Material supplied:
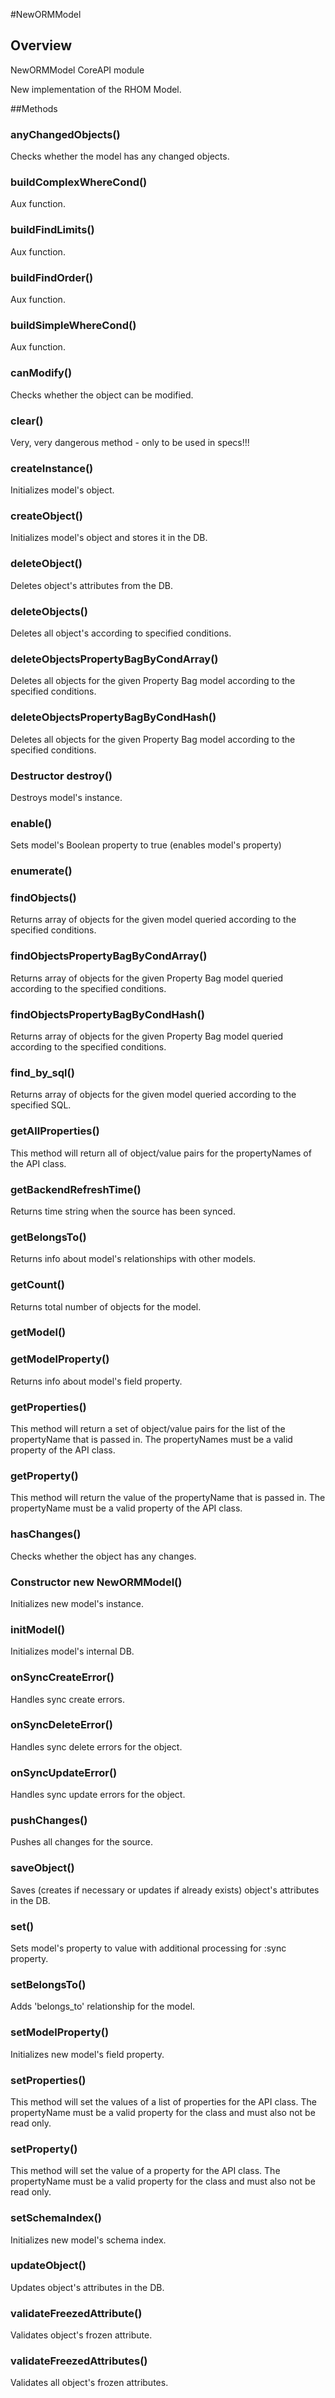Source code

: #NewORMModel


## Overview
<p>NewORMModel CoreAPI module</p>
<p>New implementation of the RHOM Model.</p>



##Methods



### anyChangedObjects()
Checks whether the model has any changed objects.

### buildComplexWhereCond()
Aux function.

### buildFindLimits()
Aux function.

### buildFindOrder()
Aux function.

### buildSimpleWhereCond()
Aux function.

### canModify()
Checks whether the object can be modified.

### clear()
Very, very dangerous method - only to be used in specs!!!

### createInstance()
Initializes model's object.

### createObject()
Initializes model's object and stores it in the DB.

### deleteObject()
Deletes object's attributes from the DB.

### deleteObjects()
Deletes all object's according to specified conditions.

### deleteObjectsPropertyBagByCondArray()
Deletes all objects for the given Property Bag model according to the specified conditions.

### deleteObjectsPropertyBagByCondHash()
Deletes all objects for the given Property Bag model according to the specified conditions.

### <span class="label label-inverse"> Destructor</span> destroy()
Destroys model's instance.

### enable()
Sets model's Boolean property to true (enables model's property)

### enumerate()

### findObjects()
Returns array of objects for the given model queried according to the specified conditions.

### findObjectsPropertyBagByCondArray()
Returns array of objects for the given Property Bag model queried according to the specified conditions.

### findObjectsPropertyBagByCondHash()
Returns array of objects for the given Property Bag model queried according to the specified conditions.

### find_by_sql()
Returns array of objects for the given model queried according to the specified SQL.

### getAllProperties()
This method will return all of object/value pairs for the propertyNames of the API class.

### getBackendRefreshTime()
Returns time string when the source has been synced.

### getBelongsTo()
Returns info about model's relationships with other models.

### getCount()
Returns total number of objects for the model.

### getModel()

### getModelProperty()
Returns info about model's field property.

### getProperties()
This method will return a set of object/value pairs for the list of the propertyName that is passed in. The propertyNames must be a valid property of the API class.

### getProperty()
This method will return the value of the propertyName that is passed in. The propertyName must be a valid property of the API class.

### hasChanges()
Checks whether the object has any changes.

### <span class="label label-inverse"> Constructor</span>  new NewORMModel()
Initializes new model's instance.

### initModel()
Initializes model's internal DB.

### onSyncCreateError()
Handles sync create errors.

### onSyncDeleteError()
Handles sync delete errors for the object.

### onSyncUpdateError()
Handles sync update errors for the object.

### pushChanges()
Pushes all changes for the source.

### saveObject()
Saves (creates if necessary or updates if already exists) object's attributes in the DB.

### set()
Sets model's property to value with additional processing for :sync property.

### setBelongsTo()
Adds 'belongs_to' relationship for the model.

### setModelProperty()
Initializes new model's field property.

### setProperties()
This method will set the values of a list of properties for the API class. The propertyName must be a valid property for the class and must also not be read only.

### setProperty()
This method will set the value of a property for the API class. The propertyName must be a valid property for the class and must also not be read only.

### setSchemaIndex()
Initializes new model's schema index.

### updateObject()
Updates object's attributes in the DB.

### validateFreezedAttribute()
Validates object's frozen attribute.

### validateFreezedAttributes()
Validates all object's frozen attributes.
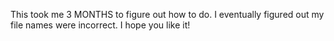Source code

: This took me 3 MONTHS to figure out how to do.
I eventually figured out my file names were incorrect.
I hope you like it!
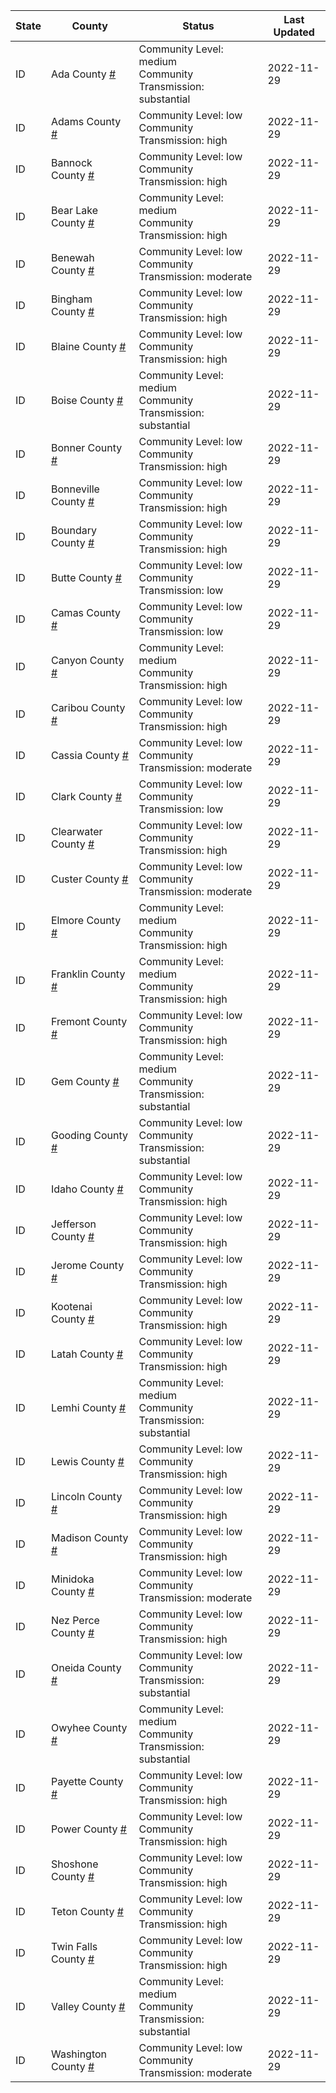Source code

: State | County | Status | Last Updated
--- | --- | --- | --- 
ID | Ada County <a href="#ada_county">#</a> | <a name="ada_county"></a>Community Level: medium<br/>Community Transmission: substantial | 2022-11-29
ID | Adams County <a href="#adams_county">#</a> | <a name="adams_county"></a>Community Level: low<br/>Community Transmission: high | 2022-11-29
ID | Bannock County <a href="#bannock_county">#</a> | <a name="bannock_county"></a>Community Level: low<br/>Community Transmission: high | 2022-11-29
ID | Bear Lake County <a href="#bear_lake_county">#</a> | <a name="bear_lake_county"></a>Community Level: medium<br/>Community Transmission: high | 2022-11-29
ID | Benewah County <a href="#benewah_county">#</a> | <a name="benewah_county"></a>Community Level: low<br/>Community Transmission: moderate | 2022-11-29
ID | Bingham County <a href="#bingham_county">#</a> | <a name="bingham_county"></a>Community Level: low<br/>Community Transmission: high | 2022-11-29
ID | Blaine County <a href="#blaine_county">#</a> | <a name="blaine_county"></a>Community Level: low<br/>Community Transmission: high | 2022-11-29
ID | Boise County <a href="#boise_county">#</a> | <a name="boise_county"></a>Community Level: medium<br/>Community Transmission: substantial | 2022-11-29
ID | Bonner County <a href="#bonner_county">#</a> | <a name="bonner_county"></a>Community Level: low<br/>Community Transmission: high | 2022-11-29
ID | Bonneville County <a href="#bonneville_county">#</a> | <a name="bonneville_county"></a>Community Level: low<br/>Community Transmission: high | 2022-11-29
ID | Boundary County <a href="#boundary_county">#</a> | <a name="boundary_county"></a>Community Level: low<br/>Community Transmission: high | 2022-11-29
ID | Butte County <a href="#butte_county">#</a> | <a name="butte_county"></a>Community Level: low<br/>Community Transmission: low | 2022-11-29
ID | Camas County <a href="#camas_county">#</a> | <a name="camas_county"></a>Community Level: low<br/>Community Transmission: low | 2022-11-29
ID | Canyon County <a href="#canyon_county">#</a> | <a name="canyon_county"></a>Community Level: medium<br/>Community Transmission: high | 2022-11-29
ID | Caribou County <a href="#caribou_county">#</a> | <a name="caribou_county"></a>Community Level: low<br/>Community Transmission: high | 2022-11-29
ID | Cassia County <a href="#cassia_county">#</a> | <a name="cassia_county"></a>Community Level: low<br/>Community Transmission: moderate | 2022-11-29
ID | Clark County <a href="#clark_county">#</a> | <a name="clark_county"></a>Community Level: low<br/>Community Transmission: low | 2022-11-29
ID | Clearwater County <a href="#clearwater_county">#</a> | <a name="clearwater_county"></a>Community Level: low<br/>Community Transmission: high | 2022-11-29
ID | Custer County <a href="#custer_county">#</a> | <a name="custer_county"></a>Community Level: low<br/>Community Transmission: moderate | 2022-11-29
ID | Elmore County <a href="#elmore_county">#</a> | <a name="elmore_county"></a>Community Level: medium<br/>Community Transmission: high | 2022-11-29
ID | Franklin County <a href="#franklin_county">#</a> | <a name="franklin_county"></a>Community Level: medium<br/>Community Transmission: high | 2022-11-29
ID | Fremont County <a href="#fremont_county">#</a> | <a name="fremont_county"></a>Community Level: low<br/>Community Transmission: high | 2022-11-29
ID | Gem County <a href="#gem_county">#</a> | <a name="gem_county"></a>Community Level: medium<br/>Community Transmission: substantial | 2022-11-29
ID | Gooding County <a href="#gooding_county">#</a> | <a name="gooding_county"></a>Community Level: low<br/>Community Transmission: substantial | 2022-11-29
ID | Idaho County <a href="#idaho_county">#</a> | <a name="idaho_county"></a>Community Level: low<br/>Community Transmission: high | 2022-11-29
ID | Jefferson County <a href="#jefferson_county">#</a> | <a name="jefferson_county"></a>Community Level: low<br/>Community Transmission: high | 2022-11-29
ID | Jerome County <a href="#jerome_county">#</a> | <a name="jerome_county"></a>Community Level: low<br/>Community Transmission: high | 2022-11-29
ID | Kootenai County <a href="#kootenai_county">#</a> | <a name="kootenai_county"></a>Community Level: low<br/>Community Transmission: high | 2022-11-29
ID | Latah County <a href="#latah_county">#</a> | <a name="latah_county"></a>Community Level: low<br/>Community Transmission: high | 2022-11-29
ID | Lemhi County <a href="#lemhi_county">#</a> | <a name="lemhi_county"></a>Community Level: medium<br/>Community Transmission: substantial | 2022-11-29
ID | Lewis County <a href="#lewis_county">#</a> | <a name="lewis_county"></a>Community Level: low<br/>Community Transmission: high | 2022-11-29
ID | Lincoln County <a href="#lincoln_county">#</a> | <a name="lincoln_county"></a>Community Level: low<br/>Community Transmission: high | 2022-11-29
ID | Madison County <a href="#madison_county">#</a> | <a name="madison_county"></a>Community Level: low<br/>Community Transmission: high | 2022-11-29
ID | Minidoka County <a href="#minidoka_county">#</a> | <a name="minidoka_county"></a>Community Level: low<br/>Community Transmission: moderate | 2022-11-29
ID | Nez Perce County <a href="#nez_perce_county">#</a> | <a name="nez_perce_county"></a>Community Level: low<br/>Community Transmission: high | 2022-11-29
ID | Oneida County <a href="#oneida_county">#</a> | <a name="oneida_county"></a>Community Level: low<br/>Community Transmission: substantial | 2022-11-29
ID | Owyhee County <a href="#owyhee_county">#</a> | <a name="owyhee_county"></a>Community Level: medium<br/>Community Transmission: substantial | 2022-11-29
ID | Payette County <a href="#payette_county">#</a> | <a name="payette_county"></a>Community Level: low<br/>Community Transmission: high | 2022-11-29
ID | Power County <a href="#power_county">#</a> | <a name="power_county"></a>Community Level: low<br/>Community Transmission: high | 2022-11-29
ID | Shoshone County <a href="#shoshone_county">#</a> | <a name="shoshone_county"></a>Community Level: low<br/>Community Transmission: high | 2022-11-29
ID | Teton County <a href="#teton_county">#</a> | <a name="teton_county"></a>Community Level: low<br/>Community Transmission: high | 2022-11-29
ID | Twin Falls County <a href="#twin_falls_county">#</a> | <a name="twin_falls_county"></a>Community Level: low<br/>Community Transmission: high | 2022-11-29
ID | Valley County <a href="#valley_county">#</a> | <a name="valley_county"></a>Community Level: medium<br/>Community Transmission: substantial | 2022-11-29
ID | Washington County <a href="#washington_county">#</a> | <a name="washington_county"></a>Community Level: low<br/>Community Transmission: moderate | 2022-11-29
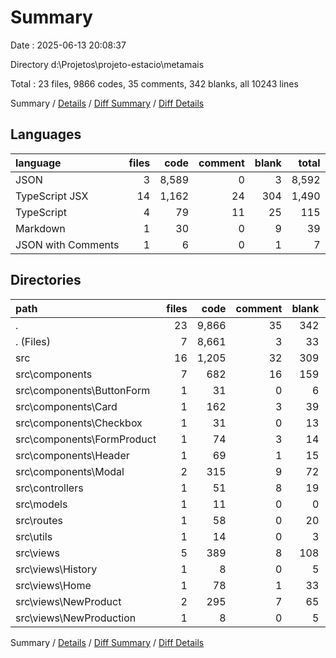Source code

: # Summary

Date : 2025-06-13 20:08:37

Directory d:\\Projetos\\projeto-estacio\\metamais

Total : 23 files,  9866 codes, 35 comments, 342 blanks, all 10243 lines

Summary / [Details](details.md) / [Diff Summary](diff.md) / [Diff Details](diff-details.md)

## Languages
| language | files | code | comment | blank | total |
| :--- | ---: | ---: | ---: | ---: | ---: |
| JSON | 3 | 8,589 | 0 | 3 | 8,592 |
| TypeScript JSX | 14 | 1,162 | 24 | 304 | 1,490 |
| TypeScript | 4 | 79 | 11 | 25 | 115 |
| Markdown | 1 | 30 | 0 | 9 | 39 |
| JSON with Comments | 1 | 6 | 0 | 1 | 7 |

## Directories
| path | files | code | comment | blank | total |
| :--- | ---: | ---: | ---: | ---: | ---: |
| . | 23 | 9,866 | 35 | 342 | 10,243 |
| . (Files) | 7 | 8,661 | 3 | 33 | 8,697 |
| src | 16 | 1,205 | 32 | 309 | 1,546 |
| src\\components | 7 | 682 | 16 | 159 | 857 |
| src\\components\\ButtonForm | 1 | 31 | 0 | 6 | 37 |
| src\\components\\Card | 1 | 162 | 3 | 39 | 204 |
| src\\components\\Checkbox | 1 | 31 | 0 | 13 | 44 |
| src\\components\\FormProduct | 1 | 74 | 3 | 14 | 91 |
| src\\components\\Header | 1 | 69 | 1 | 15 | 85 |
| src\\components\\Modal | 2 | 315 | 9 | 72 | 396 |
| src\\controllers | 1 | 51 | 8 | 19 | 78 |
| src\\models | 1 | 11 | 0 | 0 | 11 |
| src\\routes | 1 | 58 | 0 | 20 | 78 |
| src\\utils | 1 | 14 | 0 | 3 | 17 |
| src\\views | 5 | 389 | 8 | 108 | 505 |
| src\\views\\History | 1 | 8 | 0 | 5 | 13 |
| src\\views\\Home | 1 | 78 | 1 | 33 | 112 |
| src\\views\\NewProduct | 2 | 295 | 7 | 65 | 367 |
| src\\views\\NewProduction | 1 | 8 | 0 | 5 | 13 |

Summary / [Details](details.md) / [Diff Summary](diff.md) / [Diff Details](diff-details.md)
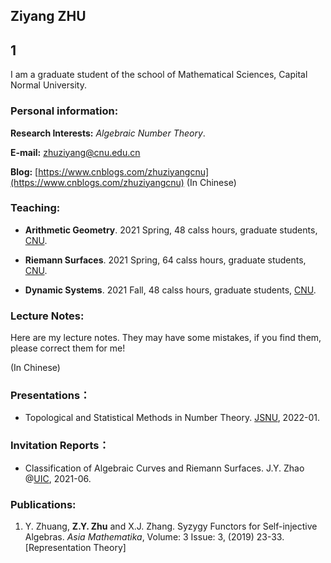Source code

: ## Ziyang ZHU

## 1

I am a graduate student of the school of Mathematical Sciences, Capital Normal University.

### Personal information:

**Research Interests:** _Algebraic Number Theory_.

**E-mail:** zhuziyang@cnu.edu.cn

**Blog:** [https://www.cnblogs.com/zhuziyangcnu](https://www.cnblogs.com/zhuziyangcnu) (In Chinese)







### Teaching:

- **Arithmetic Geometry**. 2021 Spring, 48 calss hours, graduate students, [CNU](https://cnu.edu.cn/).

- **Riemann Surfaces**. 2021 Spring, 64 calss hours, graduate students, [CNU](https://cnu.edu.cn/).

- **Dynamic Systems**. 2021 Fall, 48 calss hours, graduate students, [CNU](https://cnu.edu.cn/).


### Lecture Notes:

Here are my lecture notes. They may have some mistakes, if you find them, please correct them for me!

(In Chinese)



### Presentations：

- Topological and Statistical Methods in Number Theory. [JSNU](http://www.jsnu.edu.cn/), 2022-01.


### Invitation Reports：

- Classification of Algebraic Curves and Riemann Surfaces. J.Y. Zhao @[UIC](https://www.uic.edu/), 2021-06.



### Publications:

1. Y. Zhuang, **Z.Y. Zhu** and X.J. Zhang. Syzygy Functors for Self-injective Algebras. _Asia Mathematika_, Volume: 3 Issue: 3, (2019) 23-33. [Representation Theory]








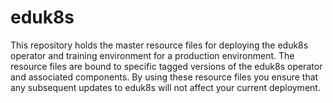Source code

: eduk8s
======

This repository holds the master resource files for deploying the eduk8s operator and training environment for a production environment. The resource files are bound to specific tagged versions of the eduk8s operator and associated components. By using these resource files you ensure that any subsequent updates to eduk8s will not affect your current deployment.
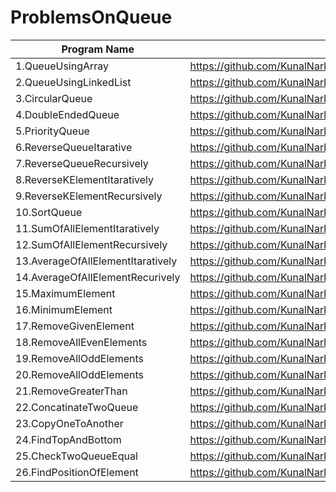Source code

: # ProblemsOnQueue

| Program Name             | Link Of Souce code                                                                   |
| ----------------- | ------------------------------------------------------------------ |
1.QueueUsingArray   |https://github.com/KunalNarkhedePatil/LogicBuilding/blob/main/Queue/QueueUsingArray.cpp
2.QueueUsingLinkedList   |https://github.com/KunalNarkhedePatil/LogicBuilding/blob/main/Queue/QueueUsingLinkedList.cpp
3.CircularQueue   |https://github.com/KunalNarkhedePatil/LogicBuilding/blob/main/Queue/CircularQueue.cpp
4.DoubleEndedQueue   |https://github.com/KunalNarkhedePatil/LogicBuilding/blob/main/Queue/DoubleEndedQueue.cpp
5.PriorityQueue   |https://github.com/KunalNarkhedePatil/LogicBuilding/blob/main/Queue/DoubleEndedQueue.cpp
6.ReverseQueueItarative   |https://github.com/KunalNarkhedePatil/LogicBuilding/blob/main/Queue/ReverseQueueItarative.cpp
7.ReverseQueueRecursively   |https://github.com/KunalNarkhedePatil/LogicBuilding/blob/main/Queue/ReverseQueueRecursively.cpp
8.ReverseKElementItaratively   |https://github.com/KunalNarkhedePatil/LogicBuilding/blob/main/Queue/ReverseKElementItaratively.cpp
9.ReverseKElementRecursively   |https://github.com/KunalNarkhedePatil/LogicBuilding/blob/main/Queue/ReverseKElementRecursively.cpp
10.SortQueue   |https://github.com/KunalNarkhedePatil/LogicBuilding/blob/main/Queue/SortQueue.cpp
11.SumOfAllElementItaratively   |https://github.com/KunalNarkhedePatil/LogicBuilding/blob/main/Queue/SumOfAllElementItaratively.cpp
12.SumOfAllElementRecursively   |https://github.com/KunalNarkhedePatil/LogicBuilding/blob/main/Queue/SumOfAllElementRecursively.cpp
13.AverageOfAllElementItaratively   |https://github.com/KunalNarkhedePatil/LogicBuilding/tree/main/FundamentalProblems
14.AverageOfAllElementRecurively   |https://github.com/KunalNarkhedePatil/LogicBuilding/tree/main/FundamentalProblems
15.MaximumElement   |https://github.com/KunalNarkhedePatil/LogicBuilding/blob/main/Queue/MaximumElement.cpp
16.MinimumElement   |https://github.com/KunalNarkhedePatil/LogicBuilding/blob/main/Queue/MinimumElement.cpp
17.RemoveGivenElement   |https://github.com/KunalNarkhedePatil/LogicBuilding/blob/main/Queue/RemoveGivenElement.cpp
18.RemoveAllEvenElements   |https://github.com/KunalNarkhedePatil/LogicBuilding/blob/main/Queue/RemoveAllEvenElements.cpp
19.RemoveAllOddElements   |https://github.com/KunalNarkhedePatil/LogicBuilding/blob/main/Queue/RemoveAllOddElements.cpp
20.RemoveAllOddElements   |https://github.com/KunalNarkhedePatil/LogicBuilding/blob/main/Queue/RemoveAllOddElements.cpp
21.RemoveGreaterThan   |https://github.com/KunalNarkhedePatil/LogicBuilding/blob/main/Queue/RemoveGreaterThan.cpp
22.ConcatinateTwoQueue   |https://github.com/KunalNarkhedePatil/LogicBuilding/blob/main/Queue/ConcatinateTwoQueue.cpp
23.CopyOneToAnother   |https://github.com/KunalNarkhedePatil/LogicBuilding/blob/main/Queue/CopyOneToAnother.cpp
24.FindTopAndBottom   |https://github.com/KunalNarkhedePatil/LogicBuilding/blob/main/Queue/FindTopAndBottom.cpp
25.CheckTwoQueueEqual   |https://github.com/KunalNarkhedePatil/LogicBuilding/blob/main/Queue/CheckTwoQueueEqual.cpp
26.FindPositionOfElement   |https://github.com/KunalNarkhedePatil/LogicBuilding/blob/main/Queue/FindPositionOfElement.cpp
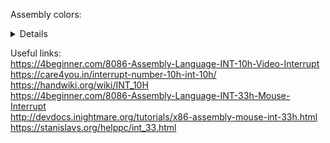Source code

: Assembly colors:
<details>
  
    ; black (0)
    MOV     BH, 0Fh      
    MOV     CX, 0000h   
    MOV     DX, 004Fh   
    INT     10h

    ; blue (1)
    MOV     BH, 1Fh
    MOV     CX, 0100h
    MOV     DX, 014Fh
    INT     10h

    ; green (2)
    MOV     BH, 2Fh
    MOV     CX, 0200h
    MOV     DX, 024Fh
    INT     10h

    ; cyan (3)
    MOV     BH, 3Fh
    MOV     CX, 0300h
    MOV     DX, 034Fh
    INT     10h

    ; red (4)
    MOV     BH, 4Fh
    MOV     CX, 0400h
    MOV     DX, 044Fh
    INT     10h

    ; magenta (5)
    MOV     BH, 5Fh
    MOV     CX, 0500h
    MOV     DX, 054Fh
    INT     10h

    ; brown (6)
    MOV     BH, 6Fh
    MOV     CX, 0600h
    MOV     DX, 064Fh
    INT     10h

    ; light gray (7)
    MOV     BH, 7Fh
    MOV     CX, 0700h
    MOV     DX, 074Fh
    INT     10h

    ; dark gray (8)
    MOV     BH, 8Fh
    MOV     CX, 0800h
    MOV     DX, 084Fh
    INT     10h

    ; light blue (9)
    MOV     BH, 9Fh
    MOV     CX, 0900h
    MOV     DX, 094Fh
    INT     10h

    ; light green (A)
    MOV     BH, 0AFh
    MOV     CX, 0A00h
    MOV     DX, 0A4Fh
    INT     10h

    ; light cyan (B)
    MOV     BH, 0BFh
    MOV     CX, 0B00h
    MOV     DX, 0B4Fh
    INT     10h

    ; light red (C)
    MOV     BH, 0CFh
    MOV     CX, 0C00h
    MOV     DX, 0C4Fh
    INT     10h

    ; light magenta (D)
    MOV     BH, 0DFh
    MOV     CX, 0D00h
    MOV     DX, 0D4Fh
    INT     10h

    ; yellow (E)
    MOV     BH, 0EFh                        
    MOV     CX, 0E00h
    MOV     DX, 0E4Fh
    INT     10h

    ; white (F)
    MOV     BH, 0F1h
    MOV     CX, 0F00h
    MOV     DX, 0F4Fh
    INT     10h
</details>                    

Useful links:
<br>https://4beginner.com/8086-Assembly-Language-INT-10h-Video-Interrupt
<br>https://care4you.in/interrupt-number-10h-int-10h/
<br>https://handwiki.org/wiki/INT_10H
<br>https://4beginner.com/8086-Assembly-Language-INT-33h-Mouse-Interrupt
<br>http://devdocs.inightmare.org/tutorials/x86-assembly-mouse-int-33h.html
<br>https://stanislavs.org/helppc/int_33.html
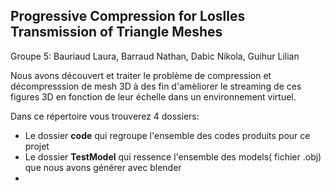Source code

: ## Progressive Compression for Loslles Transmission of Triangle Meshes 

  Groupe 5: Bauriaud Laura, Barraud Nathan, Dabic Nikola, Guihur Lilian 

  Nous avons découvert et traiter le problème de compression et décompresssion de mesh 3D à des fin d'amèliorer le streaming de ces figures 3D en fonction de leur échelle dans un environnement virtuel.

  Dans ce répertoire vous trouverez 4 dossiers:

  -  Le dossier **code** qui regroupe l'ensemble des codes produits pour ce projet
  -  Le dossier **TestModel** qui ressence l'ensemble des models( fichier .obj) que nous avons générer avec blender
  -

Work instruction: Your answer must be the lines above from the one containing "<p>NewORMModel CoreAPI module</p>" to the one containing "Very, very dangerous", both included, restated word for word.

Task solution:
<p>NewORMModel CoreAPI module</p>
<p>New implementation of the RHOM Model.</p>



##Methods



### anyChangedObjects()
Checks whether the model has any changed objects.

### buildComplexWhereCond()
Aux function.

### buildFindLimits()
Aux function.

### buildFindOrder()
Aux function.

### buildSimpleWhereCond()
Aux function.

### canModify()
Checks whether the object can be modified.

### clear()
Very, very dangerous method - only to be used in specs!!!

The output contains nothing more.